++++ Recorded data
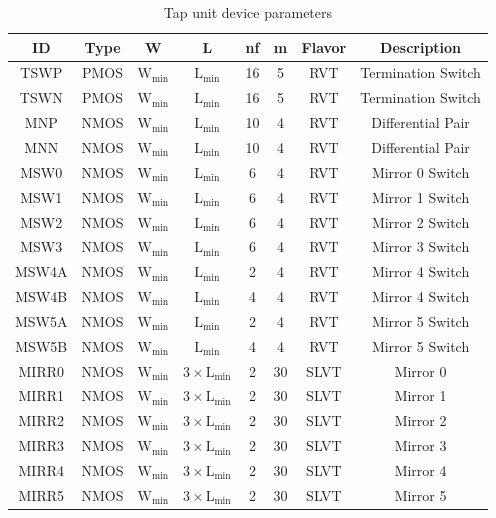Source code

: \begin{table}[htbp]
 \centering
 \caption{Tap unit device parameters}\label{tab:tap_unit_device_parameters}
 \begin{tabular}{cccccccc}
		\hline \hline	
		\textbf{ID} & \textbf{Type} & \textbf{W} & \textbf{L} & \textbf{nf} & \textbf{m} & \textbf{Flavor} & \textbf{Description} \\
		\hline
		TSWP & PMOS & $\mathrm{W_{min}}$ & $\mathrm{L_{min}}$ & 16 & 5 & RVT & Termination Switch\\
		TSWN & PMOS & $\mathrm{W_{min}}$ & $\mathrm{L_{min}}$ & 16 & 5 & RVT & Termination Switch\\
		MNP & NMOS & $\mathrm{W_{min}}$ & $\mathrm{L_{min}}$ & 10 & 4 & RVT & Differential Pair\\
		MNN & NMOS & $\mathrm{W_{min}}$ & $\mathrm{L_{min}}$ & 10 & 4 & RVT & Differential Pair\\
		MSW0 & NMOS & $\mathrm{W_{min}}$ & $\mathrm{L_{min}}$ & 6 & 4 & RVT & Mirror 0 Switch\\
		MSW1 & NMOS & $\mathrm{W_{min}}$ & $\mathrm{L_{min}}$ & 6 & 4 & RVT & Mirror 1 Switch\\
		MSW2 & NMOS & $\mathrm{W_{min}}$ & $\mathrm{L_{min}}$ & 6 & 4 & RVT & Mirror 2 Switch\\
		MSW3 & NMOS & $\mathrm{W_{min}}$ & $\mathrm{L_{min}}$ & 6 & 4 & RVT & Mirror 3 Switch\\
		MSW4A & NMOS & $\mathrm{W_{min}}$ & $\mathrm{L_{min}}$ & 2 & 4 & RVT & Mirror 4 Switch\\
		MSW4B & NMOS & $\mathrm{W_{min}}$ & $\mathrm{L_{min}}$ & 4 & 4 & RVT & Mirror 4 Switch\\
		MSW5A & NMOS & $\mathrm{W_{min}}$ & $\mathrm{L_{min}}$ & 2 & 4 & RVT & Mirror 5 Switch\\
		MSW5B & NMOS & $\mathrm{W_{min}}$ & $\mathrm{L_{min}}$ & 4 & 4 & RVT & Mirror 5 Switch\\
		MIRR0 & NMOS & $\mathrm{W_{min}}$ & $3 \times \mathrm{L_{min}}$ & 2 & 30 & SLVT & Mirror 0\\
		MIRR1 & NMOS & $\mathrm{W_{min}}$ & $3 \times \mathrm{L_{min}}$ & 2 & 30 & SLVT & Mirror 1\\
		MIRR2 & NMOS & $\mathrm{W_{min}}$ & $3 \times \mathrm{L_{min}}$ & 2 & 30 & SLVT & Mirror 2\\
		MIRR3 & NMOS & $\mathrm{W_{min}}$ & $3 \times \mathrm{L_{min}}$ & 2 & 30 & SLVT & Mirror 3\\
		MIRR4 & NMOS & $\mathrm{W_{min}}$ & $3 \times \mathrm{L_{min}}$ & 2 & 30 & SLVT & Mirror 4\\
		MIRR5 & NMOS & $\mathrm{W_{min}}$ & $3 \times \mathrm{L_{min}}$ & 2 & 30 & SLVT & Mirror 5\\
		\hline \hline
	\end{tabular}
\end{table}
++++++++
From the data, work out how many lines include the word "Differential"; the reply is that number and nothing else.

● **Solution for this task**: 2